What’s the quietest part of your home community to enjoy living?
“The beauty of nature is best known in waves of stillness and silence.” (Angie Weiland – Crosby)
Steamboat Springs, Colorado once again met us not with excitement, but with a quiet kind of welcome that felt right for us at the time. So our adventure began on day one with an excursion to Steamboat Lake State Park which offered us the ideal place to just”chill” in nature’s solitude. Notable quality time then happened for us during a picnic lunch by the lake. Picture us then admiring the snowy mountains towering above us, feeling the gentle breeze across the water and inhaling the deep woody aroma of pine trees surrounding this pristinely beautiful location. It wasn’t a dramatic moment but something subtler as if nothing special needed to happen but enjoy nature’s quiet beauty that day.

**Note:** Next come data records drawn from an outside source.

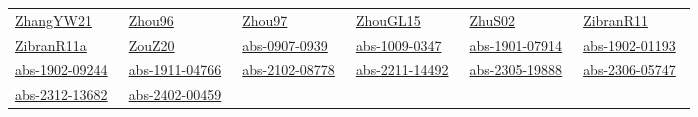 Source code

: \begin{longtable}{*{6}{l}}
\href{works/ZhangYW21.pdf}{ZhangYW21}~\cite{ZhangYW21} & \href{works/Zhou96.pdf}{Zhou96}~\cite{Zhou96} & \href{works/Zhou97.pdf}{Zhou97}~\cite{Zhou97} & \href{works/ZhouGL15.pdf}{ZhouGL15}~\cite{ZhouGL15} & \href{works/ZhuS02.pdf}{ZhuS02}~\cite{ZhuS02} & \href{works/ZibranR11.pdf}{ZibranR11}~\cite{ZibranR11}\\ 
\href{works/ZibranR11a.pdf}{ZibranR11a}~\cite{ZibranR11a} & \href{works/ZouZ20.pdf}{ZouZ20}~\cite{ZouZ20} & \href{works/abs-0907-0939.pdf}{abs-0907-0939}~\cite{abs-0907-0939} & \href{works/abs-1009-0347.pdf}{abs-1009-0347}~\cite{abs-1009-0347} & \href{works/abs-1901-07914.pdf}{abs-1901-07914}~\cite{abs-1901-07914} & \href{works/abs-1902-01193.pdf}{abs-1902-01193}~\cite{abs-1902-01193}\\ 
\href{works/abs-1902-09244.pdf}{abs-1902-09244}~\cite{abs-1902-09244} & \href{works/abs-1911-04766.pdf}{abs-1911-04766}~\cite{abs-1911-04766} & \href{works/abs-2102-08778.pdf}{abs-2102-08778}~\cite{abs-2102-08778} & \href{works/abs-2211-14492.pdf}{abs-2211-14492}~\cite{abs-2211-14492} & \href{works/abs-2305-19888.pdf}{abs-2305-19888}~\cite{abs-2305-19888} & \href{works/abs-2306-05747.pdf}{abs-2306-05747}~\cite{abs-2306-05747}\\ 
\href{works/abs-2312-13682.pdf}{abs-2312-13682}~\cite{abs-2312-13682} & \href{works/abs-2402-00459.pdf}{abs-2402-00459}~\cite{abs-2402-00459} & \end{longtable}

A similar kind of solitude carried into the remaining two days of our Steamboat visit as snow began to move into the valley. Thus I’d take ample time to observe how my world seemed to slow even further in Steamboat at Fish Creek Falls Park as flakes had drifted down without urgency, layering places I visited in silence. I noted as well that these uplands seemed dimly softened by heavy cloud cover thus becoming part of a quieter scene that asked only to be observed, not conquered.
So given our necessity to be “on the move” traveling cross country, Steamboat Springs became a place where time and distance restraints no longer mattered. It instead offered a us a quiet pause without expectation, a reminder that not every meaningful travel moment comes from striving to do more in the time allotted.
















Don’t want to leave tomorrow. Love it here.